It feels strange in her chest.

Alien.

Like it didn't _belong._

_Ba-bump._ It goes. _Ba-bump, ba-bump, ba-bump._

It is almost lyrical in its frequency, as if telling a story from start to finish in those single instants. But she knows it still doesn't belong. She likes the beat, likes the steady, constant sound against her ribcage, but it doesn't _belong._

It feels wrong under her skin, like the viens it sounds from are trying to carve their way out from under her flesh and leave the sack of muscle and meat behind. She does not like it--this feeling. The beat makes her feel naked, vulnerable, like someone is probing around under her skin, making her body react without her permission.

The beat isn't supposed to be there. She knows this because at first, it wasn't. There was no beat, no sound, only darkness. It was still and quiet, never making a sound. There was no _ba-bump_ , no steady hiss of blood in her veins, no trickle of sludgy fire under her skin, permeating her muscles.

With the beat comes fire and blood and _heat._

There is no noise, not at first. Only the steady hum of the beat in her ears and the rush of her mind, telling her that she was awake now; from what, she did not know. But then, slowly, her ears pick up the sound of hissing and shifting and slurring. Not at first though. It is gradual, edging its way into her skin, bones, until it works its way into her mind, ringing out against the silence she bathes herself in. The sounds...the hissing...sound strange to her mind, and sometimes--only sometimes, she gets tired easily--she tries to follow the sounds, curious.

_("--she's moving--_ _reacting to sound--look at her, what a beautiful, beautiful girl--")_

With the sounds come the feelings.

The sensation of tingling and suddenly, the awareness that she is not simply an _essence,_ an _awareness._ She is something...maybe even a someone. What a someone is, she does not know, only that she heard it once, a stutter of words, a gaggle of incomprehension-- _("Operation Seven, Subject Eight, Number 80398. July 10 thshe reacts to sound. Heartrate above--someone's excited today--")--_an unknown.

With the tingling and the sounds; the rush, the hissing, the shifting and slurring comes the sludge. The first time she feels the sludge, _("Inducting chakra now--careful, careful--ah there we go, she's acclimatizing--go on, my lovely. You be good for me now.")_ , she jerks, _("--Oh, would you look at that, a work of art!--she's moving, she's **moving--!"**_ ) and opens her mouth to cry out.

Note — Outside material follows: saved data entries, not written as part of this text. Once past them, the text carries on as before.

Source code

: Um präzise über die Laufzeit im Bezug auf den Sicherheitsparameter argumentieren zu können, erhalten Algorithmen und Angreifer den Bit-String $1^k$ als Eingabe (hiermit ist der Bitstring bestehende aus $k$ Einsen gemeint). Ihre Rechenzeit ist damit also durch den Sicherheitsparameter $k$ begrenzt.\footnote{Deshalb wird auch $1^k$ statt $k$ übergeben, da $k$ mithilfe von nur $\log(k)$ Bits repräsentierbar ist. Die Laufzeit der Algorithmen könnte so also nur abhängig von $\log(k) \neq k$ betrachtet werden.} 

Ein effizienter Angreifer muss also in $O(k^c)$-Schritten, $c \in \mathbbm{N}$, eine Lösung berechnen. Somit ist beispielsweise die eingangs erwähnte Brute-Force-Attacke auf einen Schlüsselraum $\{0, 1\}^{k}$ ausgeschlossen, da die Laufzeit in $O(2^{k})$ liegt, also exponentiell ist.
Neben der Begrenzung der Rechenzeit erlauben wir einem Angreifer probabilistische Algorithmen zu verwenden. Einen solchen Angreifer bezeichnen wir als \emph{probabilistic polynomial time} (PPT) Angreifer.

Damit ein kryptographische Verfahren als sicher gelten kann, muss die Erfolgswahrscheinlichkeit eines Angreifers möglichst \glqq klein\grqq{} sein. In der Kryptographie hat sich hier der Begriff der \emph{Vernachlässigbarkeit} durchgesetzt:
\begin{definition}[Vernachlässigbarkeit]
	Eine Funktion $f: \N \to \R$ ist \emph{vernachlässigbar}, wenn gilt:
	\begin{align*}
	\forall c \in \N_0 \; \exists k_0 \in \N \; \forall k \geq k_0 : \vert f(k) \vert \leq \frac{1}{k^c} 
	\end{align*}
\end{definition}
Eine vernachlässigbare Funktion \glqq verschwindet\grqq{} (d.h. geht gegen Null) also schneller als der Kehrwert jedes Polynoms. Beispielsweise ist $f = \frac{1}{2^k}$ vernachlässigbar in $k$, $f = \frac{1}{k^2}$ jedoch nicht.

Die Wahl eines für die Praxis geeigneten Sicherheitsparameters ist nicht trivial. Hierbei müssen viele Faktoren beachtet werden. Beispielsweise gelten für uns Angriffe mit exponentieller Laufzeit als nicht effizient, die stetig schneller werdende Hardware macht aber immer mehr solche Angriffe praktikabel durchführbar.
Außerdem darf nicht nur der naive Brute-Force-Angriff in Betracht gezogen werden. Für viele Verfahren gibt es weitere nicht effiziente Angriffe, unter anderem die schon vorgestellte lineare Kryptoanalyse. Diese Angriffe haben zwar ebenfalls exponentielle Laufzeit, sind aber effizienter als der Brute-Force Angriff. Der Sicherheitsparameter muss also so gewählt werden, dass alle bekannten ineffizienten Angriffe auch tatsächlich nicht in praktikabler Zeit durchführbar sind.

She chokes on something, spine stiffening, and then the awareness sets in. The slow, careful ebb of _something_ curdling in her veins, the steady, constant essence that is slowly, carefully, seeping into her skin, oozing into her bones. It slides under her skin like a snake, sinister and roiling, like it wants to tear itself away from her and _leave--_

It _hurts._

It aches--like fire and pins and all of the bad things in the world--she just wants it to _stop._ If she could, she would tear it out from underneath her skin. She wants to burn it all and take it away; wants to beg and beg and beg until someone _stops._ It feels like someone--something--is pinning her down and making her boil alive; as if someone is peeling the skin from her muscles, carving a path into her core, alien fingers gripping her little pool of slick bubbles that rests in the middle of her chest and flares when she hears the sounds.

She sobs when they give her the sludge. She even screams, she thinks, thrashing. The sharp things under her skin jostle and she tries to move, tries to tear them out, because they _hurt--_

_("--just a little more--_

\-- _Are you sure--sama--?_

_\--_ _A little more--!)_

Then, one day, the sludge settles inside of her like silt on a muddy bank.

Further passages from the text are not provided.